I saw Network again a couple of days ago. It's one of my favorite all time movies, one of those movies I would bring to a deserted island, if the deserted island had electricity, a DVD player, and drinks. Anyway, I was watching the movie, amazed by it, because in a way it's so timeless, it could still work today. Also, I realized something: Howard Beale was the first blogger.

            Howard Beale, played by Peter Finch, was in bad shape way before the film started. His wife died years before (in one monologue, he said she was shrieking misery) to make matters worse, he gets fired because he has low ratings. So he starts going on the air and just starts to go loose. He's decided to kill himself on air (writer Paddy Chavesky was inspired by the on-air suicide of Christina Chubluck in the screenplay) Of course they take him off, then he asks them to get back on. He then declares all life is bullshit, and he doesn't feel like dealing with it anymore. If Eckhart Tolle saw him, he would shake his head and think that wow, Howard has to deal with ego and his pain body.
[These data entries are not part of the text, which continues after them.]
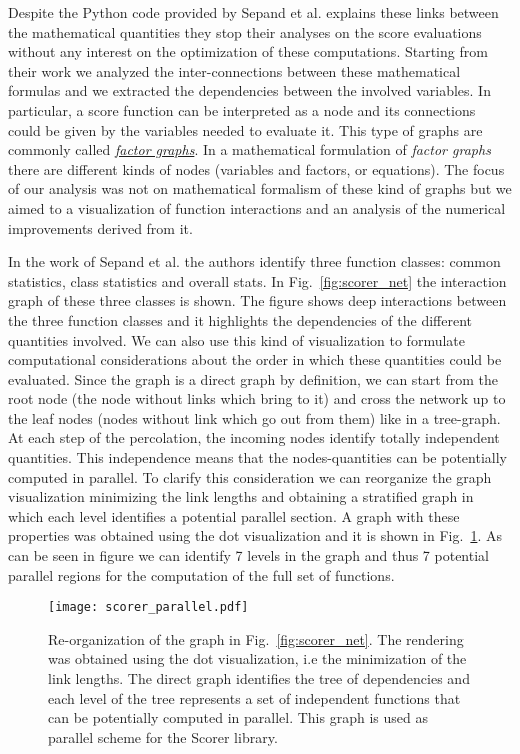 \documentclass{standalone}
\begin{document}
Despite the \textsf{Python} code provided by Sepand et al. explains these links between the mathematical quantities they stop their analyses on the score evaluations without any interest on the optimization of these computations.
Starting from their work we analyzed the inter-connections between these mathematical formulas and we extracted the dependencies between the involved variables.
In particular, a score function can be interpreted as a node and its connections could be given by the variables needed to evaluate it.
This type of graphs are commonly called \href{https://en.wikipedia.org/wiki/Factor_graph}{\emph{factor graphs}}.
In a mathematical formulation of \emph{factor graphs} there are different kinds of nodes (variables and factors, or equations).
The focus of our analysis was not on mathematical formalism of these kind of graphs but we aimed to a visualization of function interactions and an analysis of the numerical improvements derived from it.

In the work of Sepand et al. the authors identify three function classes: common statistics, class statistics and overall stats.
In Fig.~\ref{fig:scorer_net} the interaction graph of these three classes is shown.
The figure shows deep interactions between the three function classes and it highlights the dependencies of the different quantities involved.
We can also use this kind of visualization to formulate computational considerations about the order in which these quantities could be evaluated.
Since the graph is a direct graph by definition, we can start from the root node (the node without links which bring to it) and cross the network up to the leaf nodes (nodes without link which go out from them) like in a tree-graph.
At each step of the percolation, the incoming nodes identify totally independent quantities.
This independence means that the nodes-quantities can be potentially computed in parallel.
To clarify this consideration we can reorganize the graph visualization minimizing the link lengths and obtaining a stratified graph in which each level identifies a potential parallel section.
A graph with these properties was obtained using the \textsf{dot} visualization and it is shown in Fig.~\ref{fig:scorer_parallel}.
As can be seen in figure we can identify 7 levels in the graph and thus 7 potential parallel regions for the computation of the full set of functions.

\begin{center}
\begin{figure}[htbp]
\hspace{-2cm}
\texttt{[image: scorer\_parallel.pdf]}
\caption{Re-organization of the graph in Fig.~\ref{fig:scorer_net}.
The rendering was obtained using the \textsf{dot} visualization, i.e the minimization of the link lengths.
The direct graph identifies the tree of dependencies and each level of the tree represents a set of independent functions that can be potentially computed in parallel.
This graph is used as parallel scheme for the \textsf{Scorer} library.
}
\label{fig:scorer_parallel}
\end{figure}
\end{center}
\end{document}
            Anyway, Howard starts to do more monologues, becoming the "madman prophet." Then I heard again the monologue that we've all heard, again and again, the one that starts off with "I don't have to tell you things are bad, it's a depression" and then it ends with one of the most famous lines in film history: "I'm as mad as hell and I'm not going to take it anymore."

            He tells people to get up, get up, open the windows, don't write your congressman, he doesn't know what to say, but first you have to get mad. You have to get pissed off. You have to yell "I'm Mad as hell, and I'm not going to take it anymore." Then of course you hear a chorus of "I'm mad as hells, I'm not going to take it anymores" in the rainy night.

            I was watching it with my friend Lilly-Marie, and she said "You know, he was the first blogger."

            I thought, wow, she's right. He was the first blogger. Howard Beale would've been the ultimate blogger. I mean, he would try to do the dignified thing, to try and be one of the fellow statesmen of the news like Harry Reasoner and Walter Cronkite. But he would've gone on the UBS website and then just go off like crazy. He would've had engaging debates with people as well, although when he went off further the deep end some people might've started blogs saying "Howard is in deep trouble."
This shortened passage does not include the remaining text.